14-9 Exercise: QBSH via Optimum Assignment of Singing Pitch to Music Notes
Note that the description of this homework may be lengthy, but the concept is pretty straightforward. If you have questions about this homework, please come to our TA's office hours.
QBSH via Optimum Assignment of Singing Pitch to Music Notes
Dynamic programming (DP) is a very important and useful method for sequence comparision. It has been used extensively in speech recognition, natural language processing, music analysis, and a variety of other areas. In this homework, we shall explore the use of DP for query by singing/humming (QBSH), which is an interesting paradigm of music information retrieval. (For simplicity, we shall assume our QBSH system always starts the comparison from the beginning of a song.)
In particular, you need to find the alignment between the pitch vector of human's singing and the note vector of a given melody, both in the unit of semitone or MIDI number. The correspondence between MIDI numbers and piano keyboard can be found here. Moreover,
The note vector is the music notes corresponging to the intended song of the singing. For simplicity, there no duration information in the vector. Therefore for the song of "Twinkle twinkle little star", here is the music note vector for the first two phrases: [60 60 67 67 69 69 67 65 65 64 64 62 62 60].
Given a pitch vector and a note vector, your mission is to find an optimum mapping to assign each pitch point to a music note, such that the total distance is minimized. To be more specific, let's use the following notation:
$p(i)$ is element $i$ of the pitch vector, where $1 \leq i \leq m$.
$q(j)$ is element $j$ of the note vector, where $1 \leq j \leq n$.
The alignment path can be denoted by its coordinates, that is, $\{(1, u_1), (2, u_2), ..., (m, u_{m})\}$, where $u_k, k=1, 2, \cdots, m$ are indices into the note vector with the following constraints:
$u_1=1$.
$u_1 \leq u_2 \leq u_3 \cdots \leq u_{m}$.
For instance, the alignment path of the above figure is ${(1, 1),(2, 1),(3, 2),(4, 2),(5, 2),(6, 2),(7, 3),(8, 3),(9, 4),(10, 4),(11, 4),(12, 4)}$, with $m=12$ (the length of $p$) and $u_{m}=3$ (the last index of music note that have at least one pitch point being assigned to).

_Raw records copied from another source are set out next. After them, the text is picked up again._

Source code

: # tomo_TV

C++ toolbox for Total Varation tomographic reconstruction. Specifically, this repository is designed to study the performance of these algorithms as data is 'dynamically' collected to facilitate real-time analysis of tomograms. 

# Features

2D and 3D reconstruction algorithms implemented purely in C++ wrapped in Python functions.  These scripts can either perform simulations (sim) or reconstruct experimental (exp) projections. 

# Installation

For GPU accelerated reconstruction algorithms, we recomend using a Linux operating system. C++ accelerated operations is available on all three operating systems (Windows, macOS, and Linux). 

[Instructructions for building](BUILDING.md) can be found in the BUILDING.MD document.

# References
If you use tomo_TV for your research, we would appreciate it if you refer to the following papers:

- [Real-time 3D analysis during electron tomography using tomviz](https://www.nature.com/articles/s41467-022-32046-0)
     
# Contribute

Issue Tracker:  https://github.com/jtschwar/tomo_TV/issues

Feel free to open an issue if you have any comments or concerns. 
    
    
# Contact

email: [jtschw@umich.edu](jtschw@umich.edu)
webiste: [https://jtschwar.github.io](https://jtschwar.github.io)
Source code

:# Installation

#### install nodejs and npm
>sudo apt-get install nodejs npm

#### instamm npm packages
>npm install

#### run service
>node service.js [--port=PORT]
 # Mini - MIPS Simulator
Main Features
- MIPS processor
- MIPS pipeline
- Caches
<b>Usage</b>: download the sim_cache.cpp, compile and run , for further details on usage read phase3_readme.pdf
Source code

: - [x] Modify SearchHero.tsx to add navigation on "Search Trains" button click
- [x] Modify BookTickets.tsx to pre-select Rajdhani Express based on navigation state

In other words:
p(1) and p(2) are assigned to q(1).
p(3), p(4), p(5) and p(6) are assigned to q(2).
p(7) and p(8) are assigned to q(3).
p(9), p(10), p(11) and p(12) are assigned to q(4).
The distance between a pitch vector $p$ and note vector $q$ can then be defined as follows:
$$
dist(p, q)=\min_{u_1, u_2, ... u_{m}}\sum_{i=1}^{m} |p(i)-q(u_i)|,
$$
subject to $u_1=1$ and $u_1 \leq u_2 \leq u_3 \cdots \leq u_{m}$.
Approach
Based on the above description, we can solve the task using DP. The 3-step formula for DP can be described as follows:
Optimum-value function $D(i,j)$ is defined as the minimum distance between $p(1:i)$ and $q(1:j)$.
Recurrent equation for $D(i,j)$ is shown next, with $i>0$ and $j>0$:
$$
D(i,j)=|p(i)-q(j)|
+\min
\left\{
\begin{matrix}
D(i-1,j)\\
D(i-1, j-1)\\
\end{matrix}
\right.
$$
(See the local constraint in the previous figure.) Please derive the recurrent equation when $i=1$ or $j=1$ by yourself.
The boundary condition is $D(1, 1)=|p(1)-q(1)|$.
Answer to the original task:
$$
dist(p, q) = \min_{1\leq j \leq n}D(m, j).
$$
Input/output formats
You need to write a function myPvAlign.m with the following input/output format:
[minDistance, dpPath]=myPvAlign(p, q);
Note that
p is the pitch vector
q is the music note vector
minDistance is the min. distance after alignment
dpPath is a 2-by-m arrays indicating the best alignment path, where each column is a point in the path.
Requirements & suggestions
You need to use DP for this homework, otherwise it will be too slow.
If there are repeated notes, the optimal path might not be unique. As a result, TA's judge system will check your output based on the returned minimum distance. If the deviation between your distance and TA's distance is less than 1, it'll be considered as correct.
The alignment path shown in the previous plot is based on X-Y mode, which is commonly used in the Cartesian coordinate system. If you want to adopt I-J mode (commonly used in matrix indexing), you can simply rotate the plot by 90-degree clockwise.
The process of converting a singing clip into its pitch vector is call pitch tracking, which is out of the scope of this class.